- Task
The word to look for is "sales". Report every line of the entries below that has it.

- Stored data entries
▬▬▬▬▬▬

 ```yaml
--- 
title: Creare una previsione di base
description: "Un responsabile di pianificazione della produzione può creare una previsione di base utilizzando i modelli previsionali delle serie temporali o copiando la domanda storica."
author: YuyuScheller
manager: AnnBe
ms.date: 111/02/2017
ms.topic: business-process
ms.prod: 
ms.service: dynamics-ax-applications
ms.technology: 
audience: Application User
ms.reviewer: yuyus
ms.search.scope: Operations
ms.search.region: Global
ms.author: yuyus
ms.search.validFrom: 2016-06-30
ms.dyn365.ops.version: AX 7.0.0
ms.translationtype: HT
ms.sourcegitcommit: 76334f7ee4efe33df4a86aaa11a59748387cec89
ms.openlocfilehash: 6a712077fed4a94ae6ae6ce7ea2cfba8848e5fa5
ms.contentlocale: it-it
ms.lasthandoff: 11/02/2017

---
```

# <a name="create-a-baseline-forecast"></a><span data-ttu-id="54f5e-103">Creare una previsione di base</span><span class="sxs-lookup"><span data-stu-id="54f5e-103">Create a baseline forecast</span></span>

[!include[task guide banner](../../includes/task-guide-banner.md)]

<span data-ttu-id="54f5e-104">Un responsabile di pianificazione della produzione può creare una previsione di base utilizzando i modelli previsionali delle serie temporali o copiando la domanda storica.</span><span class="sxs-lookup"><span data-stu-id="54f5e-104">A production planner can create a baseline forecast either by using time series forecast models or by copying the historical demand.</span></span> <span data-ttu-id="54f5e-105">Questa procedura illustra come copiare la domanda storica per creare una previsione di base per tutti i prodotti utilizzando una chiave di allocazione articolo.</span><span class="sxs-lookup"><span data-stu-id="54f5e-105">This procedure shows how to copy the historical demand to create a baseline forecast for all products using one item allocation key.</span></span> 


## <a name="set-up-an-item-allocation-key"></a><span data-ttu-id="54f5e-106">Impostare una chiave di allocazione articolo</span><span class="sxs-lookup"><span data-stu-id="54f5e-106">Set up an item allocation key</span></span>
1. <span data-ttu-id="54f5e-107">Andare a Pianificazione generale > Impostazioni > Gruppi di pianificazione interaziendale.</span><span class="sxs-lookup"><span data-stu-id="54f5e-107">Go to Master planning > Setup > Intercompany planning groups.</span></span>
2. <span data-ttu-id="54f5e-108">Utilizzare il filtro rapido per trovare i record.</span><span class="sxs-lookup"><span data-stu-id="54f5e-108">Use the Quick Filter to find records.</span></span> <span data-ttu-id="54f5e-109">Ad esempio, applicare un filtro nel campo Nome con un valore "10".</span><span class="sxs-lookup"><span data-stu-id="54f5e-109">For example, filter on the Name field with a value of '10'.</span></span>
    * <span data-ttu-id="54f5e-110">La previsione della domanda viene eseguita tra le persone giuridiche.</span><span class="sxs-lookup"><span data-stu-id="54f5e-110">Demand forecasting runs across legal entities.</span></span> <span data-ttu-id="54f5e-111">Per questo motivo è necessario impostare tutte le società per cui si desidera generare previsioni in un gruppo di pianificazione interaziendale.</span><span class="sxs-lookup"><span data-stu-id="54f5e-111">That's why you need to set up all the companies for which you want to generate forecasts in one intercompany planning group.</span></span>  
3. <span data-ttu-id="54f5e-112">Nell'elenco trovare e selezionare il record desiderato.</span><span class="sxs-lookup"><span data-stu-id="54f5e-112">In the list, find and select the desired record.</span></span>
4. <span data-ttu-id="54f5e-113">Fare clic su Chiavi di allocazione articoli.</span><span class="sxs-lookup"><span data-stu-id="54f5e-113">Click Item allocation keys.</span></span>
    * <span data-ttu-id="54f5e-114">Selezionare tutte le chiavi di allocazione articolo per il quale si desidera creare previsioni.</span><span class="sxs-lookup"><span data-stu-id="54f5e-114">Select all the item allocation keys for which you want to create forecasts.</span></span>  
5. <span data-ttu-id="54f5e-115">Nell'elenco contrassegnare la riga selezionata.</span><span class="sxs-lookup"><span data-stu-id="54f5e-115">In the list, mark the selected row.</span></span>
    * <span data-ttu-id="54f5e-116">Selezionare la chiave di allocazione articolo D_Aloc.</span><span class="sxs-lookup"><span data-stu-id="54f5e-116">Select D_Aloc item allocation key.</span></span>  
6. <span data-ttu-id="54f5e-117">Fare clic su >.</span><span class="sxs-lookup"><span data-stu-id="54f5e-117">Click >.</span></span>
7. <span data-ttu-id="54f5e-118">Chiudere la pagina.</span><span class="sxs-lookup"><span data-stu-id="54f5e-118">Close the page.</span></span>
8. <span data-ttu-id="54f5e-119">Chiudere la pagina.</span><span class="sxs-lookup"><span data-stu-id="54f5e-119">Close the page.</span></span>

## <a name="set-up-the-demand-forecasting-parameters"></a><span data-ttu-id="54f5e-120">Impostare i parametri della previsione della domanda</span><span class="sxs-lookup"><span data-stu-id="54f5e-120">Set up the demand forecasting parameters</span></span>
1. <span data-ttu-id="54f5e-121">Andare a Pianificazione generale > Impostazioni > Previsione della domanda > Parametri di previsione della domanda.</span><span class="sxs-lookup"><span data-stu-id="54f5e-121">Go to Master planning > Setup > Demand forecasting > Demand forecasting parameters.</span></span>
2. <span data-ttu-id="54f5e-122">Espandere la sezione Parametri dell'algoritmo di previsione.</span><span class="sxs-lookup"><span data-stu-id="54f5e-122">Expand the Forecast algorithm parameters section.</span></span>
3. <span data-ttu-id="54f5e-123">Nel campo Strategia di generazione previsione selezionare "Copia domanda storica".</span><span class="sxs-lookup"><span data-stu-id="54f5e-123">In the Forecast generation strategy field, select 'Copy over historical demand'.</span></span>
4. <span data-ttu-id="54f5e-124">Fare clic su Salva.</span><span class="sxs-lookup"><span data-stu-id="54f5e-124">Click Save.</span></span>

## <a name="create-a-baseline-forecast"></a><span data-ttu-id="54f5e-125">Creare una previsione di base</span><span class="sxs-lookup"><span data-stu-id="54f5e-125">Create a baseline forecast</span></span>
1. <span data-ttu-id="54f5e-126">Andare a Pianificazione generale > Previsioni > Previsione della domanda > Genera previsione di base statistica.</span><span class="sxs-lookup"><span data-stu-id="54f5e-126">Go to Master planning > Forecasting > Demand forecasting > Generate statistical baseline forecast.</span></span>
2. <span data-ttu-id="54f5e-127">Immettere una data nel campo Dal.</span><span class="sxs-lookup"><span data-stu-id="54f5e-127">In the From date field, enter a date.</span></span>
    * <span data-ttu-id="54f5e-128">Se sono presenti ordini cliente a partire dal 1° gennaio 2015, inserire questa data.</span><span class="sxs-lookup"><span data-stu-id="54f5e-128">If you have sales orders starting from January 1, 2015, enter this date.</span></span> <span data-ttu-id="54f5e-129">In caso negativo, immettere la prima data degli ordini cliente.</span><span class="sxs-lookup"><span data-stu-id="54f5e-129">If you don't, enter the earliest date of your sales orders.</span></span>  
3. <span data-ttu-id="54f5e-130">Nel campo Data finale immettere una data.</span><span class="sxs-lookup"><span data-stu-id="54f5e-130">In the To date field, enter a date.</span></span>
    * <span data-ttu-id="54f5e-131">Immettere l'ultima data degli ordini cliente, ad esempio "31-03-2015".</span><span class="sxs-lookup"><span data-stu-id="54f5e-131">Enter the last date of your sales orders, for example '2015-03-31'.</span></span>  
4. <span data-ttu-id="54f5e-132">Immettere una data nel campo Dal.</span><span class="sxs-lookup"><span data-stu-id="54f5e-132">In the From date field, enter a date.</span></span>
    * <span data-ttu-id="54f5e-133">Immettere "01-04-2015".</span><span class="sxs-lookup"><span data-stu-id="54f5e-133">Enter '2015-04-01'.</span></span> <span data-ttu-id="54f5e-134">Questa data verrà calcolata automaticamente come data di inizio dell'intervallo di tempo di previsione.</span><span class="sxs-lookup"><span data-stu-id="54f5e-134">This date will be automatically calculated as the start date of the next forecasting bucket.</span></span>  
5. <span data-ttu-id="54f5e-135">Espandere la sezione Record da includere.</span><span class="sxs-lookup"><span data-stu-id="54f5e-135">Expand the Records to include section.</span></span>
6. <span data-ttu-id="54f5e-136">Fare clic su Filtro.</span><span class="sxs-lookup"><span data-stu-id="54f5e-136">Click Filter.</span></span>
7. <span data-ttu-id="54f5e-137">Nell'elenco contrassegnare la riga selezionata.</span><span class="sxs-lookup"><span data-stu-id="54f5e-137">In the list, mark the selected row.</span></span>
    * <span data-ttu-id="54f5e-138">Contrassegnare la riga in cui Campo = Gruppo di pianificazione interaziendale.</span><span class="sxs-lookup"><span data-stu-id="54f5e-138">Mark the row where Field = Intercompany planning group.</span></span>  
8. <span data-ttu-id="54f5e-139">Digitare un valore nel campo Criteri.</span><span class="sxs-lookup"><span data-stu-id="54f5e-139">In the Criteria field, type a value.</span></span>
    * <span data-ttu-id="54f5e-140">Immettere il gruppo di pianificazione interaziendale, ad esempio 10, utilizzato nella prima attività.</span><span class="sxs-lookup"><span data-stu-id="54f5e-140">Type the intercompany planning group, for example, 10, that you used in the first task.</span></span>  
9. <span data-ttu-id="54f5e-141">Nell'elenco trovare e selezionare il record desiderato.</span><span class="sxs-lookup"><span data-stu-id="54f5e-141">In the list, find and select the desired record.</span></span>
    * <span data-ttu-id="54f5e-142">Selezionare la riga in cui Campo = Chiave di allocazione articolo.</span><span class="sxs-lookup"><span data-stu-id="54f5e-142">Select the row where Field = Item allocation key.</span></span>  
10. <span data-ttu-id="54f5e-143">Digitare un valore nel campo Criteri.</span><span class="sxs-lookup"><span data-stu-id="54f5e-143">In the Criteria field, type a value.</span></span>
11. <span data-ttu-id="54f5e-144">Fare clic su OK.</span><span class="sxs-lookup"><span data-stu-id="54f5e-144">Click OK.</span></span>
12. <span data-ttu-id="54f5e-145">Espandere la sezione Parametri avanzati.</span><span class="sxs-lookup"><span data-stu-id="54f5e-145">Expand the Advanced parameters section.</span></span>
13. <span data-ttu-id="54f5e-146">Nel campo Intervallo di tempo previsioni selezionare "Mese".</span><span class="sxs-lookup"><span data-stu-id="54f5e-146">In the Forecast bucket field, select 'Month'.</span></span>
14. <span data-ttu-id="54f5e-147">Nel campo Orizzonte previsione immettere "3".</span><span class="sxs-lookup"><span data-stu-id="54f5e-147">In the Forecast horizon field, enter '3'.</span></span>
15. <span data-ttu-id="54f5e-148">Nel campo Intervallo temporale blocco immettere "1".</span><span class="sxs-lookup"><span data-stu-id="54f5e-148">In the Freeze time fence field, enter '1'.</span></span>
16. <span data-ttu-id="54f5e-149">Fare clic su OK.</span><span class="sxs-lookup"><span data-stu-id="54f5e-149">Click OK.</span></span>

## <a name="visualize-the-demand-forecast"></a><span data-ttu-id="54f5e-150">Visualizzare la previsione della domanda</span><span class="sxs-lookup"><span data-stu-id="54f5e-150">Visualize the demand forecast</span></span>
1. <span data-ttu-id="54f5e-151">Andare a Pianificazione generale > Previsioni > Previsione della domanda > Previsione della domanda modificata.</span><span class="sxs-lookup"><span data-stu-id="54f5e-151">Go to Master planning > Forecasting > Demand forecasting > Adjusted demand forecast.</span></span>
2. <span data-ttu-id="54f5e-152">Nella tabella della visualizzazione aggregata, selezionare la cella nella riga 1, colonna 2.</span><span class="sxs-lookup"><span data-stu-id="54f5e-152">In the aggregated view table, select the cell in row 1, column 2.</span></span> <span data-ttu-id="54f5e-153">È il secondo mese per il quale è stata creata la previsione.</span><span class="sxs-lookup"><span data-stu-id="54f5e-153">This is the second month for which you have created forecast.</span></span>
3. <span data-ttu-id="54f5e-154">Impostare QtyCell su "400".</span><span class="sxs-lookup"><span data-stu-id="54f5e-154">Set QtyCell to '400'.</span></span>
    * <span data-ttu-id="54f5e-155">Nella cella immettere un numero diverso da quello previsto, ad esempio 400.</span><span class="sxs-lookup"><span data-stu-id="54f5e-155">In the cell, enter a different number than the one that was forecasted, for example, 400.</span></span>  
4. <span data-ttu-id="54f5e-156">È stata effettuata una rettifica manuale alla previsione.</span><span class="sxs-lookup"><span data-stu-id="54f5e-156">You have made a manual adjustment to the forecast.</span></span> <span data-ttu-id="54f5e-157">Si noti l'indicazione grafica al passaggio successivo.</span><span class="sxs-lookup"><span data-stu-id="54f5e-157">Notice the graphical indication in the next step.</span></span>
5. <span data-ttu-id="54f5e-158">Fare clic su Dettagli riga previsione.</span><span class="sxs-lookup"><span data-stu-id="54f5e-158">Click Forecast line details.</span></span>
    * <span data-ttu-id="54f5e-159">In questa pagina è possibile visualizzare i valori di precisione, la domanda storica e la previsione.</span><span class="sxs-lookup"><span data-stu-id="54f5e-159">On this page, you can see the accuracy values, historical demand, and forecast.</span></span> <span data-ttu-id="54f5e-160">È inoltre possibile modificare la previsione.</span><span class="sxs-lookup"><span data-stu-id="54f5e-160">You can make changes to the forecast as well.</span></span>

▬▬▬▬▬▬

- Response below
    * <span data-ttu-id="54f5e-128">Se sono presenti ordini cliente a partire dal 1° gennaio 2015, inserire questa data.</span><span class="sxs-lookup"><span data-stu-id="54f5e-128">If you have sales orders starting from January 1, 2015, enter this date.</span></span> <span data-ttu-id="54f5e-129">In caso negativo, immettere la prima data degli ordini cliente.</span><span class="sxs-lookup"><span data-stu-id="54f5e-129">If you don't, enter the earliest date of your sales orders.</span></span>  
    * <span data-ttu-id="54f5e-131">Immettere l'ultima data degli ordini cliente, ad esempio "31-03-2015".</span><span class="sxs-lookup"><span data-stu-id="54f5e-131">Enter the last date of your sales orders, for example '2015-03-31'.</span></span>  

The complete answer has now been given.